▶ _Work to be completed_
Please output the entries below from the line that contains "second only to the Monarch of \TUR." through the final line, reproduced exactly and alone.

───── Data section

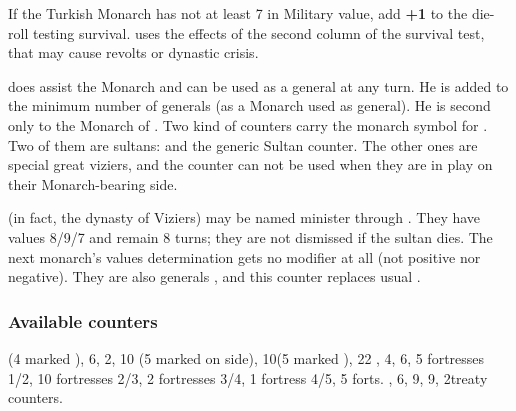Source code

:  If the Turkish
Monarch has not at least 7 in Military value, add {\bf +1} to the
die-roll testing survival.
\bparag \TUR uses the effects of the second column of the survival test,
that may cause revolts or dynastic crisis.

 does assist the Monarch and can be
used as a general  at any turn. He is added
to the minimum number of generals (as a Monarch used as general). He is
second only to the Monarch of \TUR.
\bparag \label{chSpecific:Turkey:Vizier}Two kind of counters carry the monarch
symbol for . Two of them are sultans:
 and the generic Sultan counter. The other ones are
special great viziers, and the \leaderSadrazam counter can not be
used when they are in play on their Monarch-bearing side.

 (in fact, the dynasty of Viziers) may
be named minister through . They have values
8/9/7 and remain 8 turns; they are not dismissed if the sultan dies. The
next monarch's values determination gets no modifier at all (not
positive nor negative).
\bparag They are also generals , and this
counter replaces usual \leaderSadrazam.

\subsubsection{Available counters}
\ARMY (4 marked \Timar), 6\FLEET, 2\corsaire, 10\LDND
(5 marked \Timar on \LD side), 10\LD (5 marked \Timar), 22 \Pashas, 4\NTD,
6\LDENDE, 5 fortresses 1/2, 10 fortresses 2/3, 2 fortresses 3/4, 1
fortress 4/5, 5 forts.
\COL, 6\TP, 9\MNU, 9\TradeFLEET, 2\ROTW treaty
counters.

──────────

▶ _Response area_
second only to the Monarch of \TUR.
\bparag \label{chSpecific:Turkey:Vizier}Two kind of counters carry the monarch
symbol for . Two of them are sultans:
 and the generic Sultan counter. The other ones are
special great viziers, and the \leaderSadrazam counter can not be
used when they are in play on their Monarch-bearing side.

 (in fact, the dynasty of Viziers) may
be named minister through . They have values
8/9/7 and remain 8 turns; they are not dismissed if the sultan dies. The
next monarch's values determination gets no modifier at all (not
positive nor negative).
\bparag They are also generals , and this
counter replaces usual \leaderSadrazam.

\subsubsection{Available counters}
\ARMY (4 marked \Timar), 6\FLEET, 2\corsaire, 10\LDND
(5 marked \Timar on \LD side), 10\LD (5 marked \Timar), 22 \Pashas, 4\NTD,
6\LDENDE, 5 fortresses 1/2, 10 fortresses 2/3, 2 fortresses 3/4, 1
fortress 4/5, 5 forts.
\COL, 6\TP, 9\MNU, 9\TradeFLEET, 2\ROTW treaty
counters.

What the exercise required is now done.